- EXERCISE REQUIREMENTS -
Your job is to set down the stretch of entries that opens with the line containing "open link.py" and closes with the line containing "open encapsulin_link.cxs". Keep both end lines, copy each exactly, and add nothing.

- DATA TO EXAMINE -
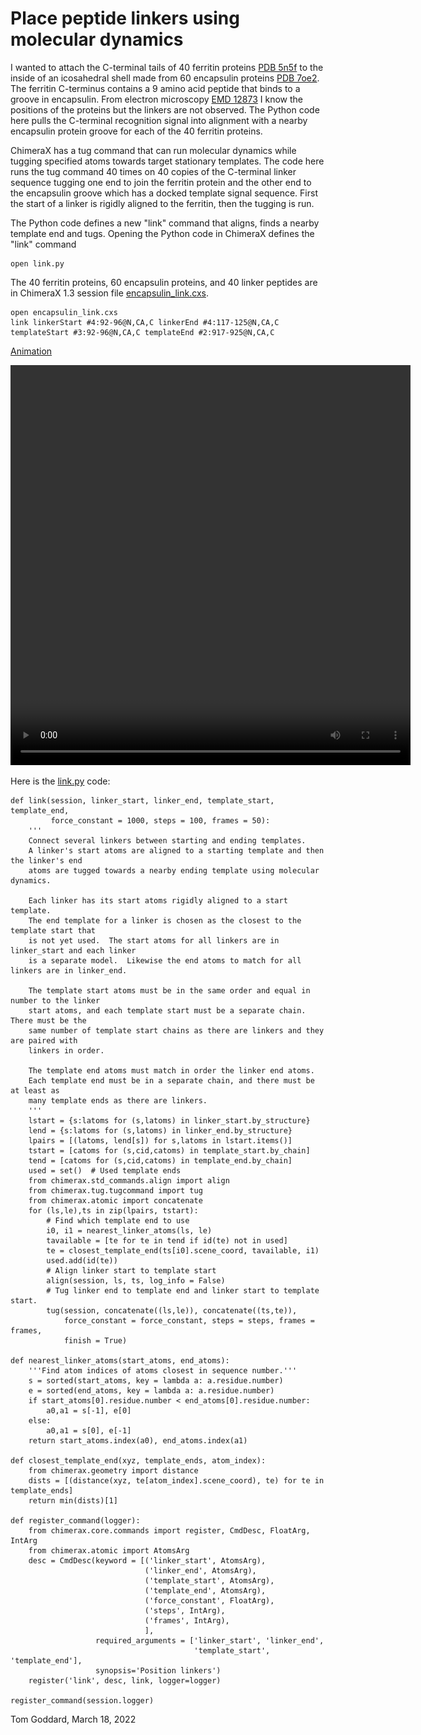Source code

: # Place peptide linkers using molecular dynamics

I wanted to attach the C-terminal tails of 40 ferritin proteins [PDB 5n5f](https://www.rcsb.org/structure/5n5f) to the inside of an icosahedral shell made from 60 encapsulin proteins [PDB 7oe2](https://www.rcsb.org/structure/7oe2).  The ferritin C-terminus contains a 9 amino acid peptide that binds to a groove in encapsulin.  From electron microscopy [EMD 12873](https://www.emdataresource.org/EMD-12873) I know the positions of the proteins but the linkers are not observed.  The Python code here pulls the C-terminal recognition signal into alignment with a nearby encapsulin protein groove for each of the 40 ferritin proteins.

ChimeraX has a tug command that can run molecular dynamics while tugging specified atoms towards target stationary templates.  The code here runs the tug command 40 times on 40 copies of the C-terminal linker sequence tugging one end to join the ferritin protein and the other end to the encapsulin groove which has a docked template signal sequence.  First the start of a linker is rigidly aligned to the ferritin, then the tugging is run.

The Python code defines a new "link" command that aligns, finds a nearby template end and tugs.  Opening the Python code in ChimeraX defines the "link" command

    open link.py

The 40 ferritin proteins, 60 encapsulin proteins, and 40 linker peptides are in ChimeraX 1.3 session file [encapsulin_link.cxs](encapsulin_link.cxs).

    open encapsulin_link.cxs
    link linkerStart #4:92-96@N,CA,C linkerEnd #4:117-125@N,CA,C templateStart #3:92-96@N,CA,C templateEnd #2:917-925@N,CA,C

[Animation](encapsulin_link.mp4)

<video width="640" height="640" controls>
  <source src="encapsulin_link.mp4" type="video/mp4">
  <img src="encapsulin_link.png" height="300">
</video>

Here is the [link.py](link.py) code:

    def link(session, linker_start, linker_end, template_start, template_end,
             force_constant = 1000, steps = 100, frames = 50):
        '''
        Connect several linkers between starting and ending templates.
        A linker's start atoms are aligned to a starting template and then the linker's end
        atoms are tugged towards a nearby ending template using molecular dynamics.

        Each linker has its start atoms rigidly aligned to a start template.
        The end template for a linker is chosen as the closest to the template start that
        is not yet used.  The start atoms for all linkers are in linker_start and each linker
        is a separate model.  Likewise the end atoms to match for all linkers are in linker_end.

        The template start atoms must be in the same order and equal in number to the linker
        start atoms, and each template start must be a separate chain.  There must be the
        same number of template start chains as there are linkers and they are paired with
        linkers in order.

        The template end atoms must match in order the linker end atoms.
        Each template end must be in a separate chain, and there must be at least as
        many template ends as there are linkers.
        '''
        lstart = {s:latoms for (s,latoms) in linker_start.by_structure}
        lend = {s:latoms for (s,latoms) in linker_end.by_structure}
        lpairs = [(latoms, lend[s]) for s,latoms in lstart.items()]
        tstart = [catoms for (s,cid,catoms) in template_start.by_chain]
        tend = [catoms for (s,cid,catoms) in template_end.by_chain]
        used = set()  # Used template ends
        from chimerax.std_commands.align import align
        from chimerax.tug.tugcommand import tug
        from chimerax.atomic import concatenate
        for (ls,le),ts in zip(lpairs, tstart):
            # Find which template end to use
            i0, i1 = nearest_linker_atoms(ls, le)
            tavailable = [te for te in tend if id(te) not in used]
            te = closest_template_end(ts[i0].scene_coord, tavailable, i1)
            used.add(id(te))
            # Align linker start to template start
            align(session, ls, ts, log_info = False)
            # Tug linker end to template end and linker start to template start.
            tug(session, concatenate((ls,le)), concatenate((ts,te)),
                force_constant = force_constant, steps = steps, frames = frames,
                finish = True)

    def nearest_linker_atoms(start_atoms, end_atoms):
        '''Find atom indices of atoms closest in sequence number.'''
        s = sorted(start_atoms, key = lambda a: a.residue.number)
        e = sorted(end_atoms, key = lambda a: a.residue.number)
        if start_atoms[0].residue.number < end_atoms[0].residue.number:
            a0,a1 = s[-1], e[0]
        else:
            a0,a1 = s[0], e[-1]
        return start_atoms.index(a0), end_atoms.index(a1)

    def closest_template_end(xyz, template_ends, atom_index):
        from chimerax.geometry import distance
        dists = [(distance(xyz, te[atom_index].scene_coord), te) for te in template_ends]
        return min(dists)[1]

    def register_command(logger):
        from chimerax.core.commands import register, CmdDesc, FloatArg, IntArg
        from chimerax.atomic import AtomsArg
        desc = CmdDesc(keyword = [('linker_start', AtomsArg),
                                  ('linker_end', AtomsArg),
                                  ('template_start', AtomsArg),
                                  ('template_end', AtomsArg),
                                  ('force_constant', FloatArg),
                                  ('steps', IntArg),
                                  ('frames', IntArg),
                                  ],
                       required_arguments = ['linker_start', 'linker_end',
                                             'template_start', 'template_end'],
                       synopsis='Position linkers')
        register('link', desc, link, logger=logger)

    register_command(session.logger)


Tom Goddard, March 18, 2022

- RESULT OF THE TASK -
    open link.py

The 40 ferritin proteins, 60 encapsulin proteins, and 40 linker peptides are in ChimeraX 1.3 session file [encapsulin_link.cxs](encapsulin_link.cxs).

    open encapsulin_link.cxs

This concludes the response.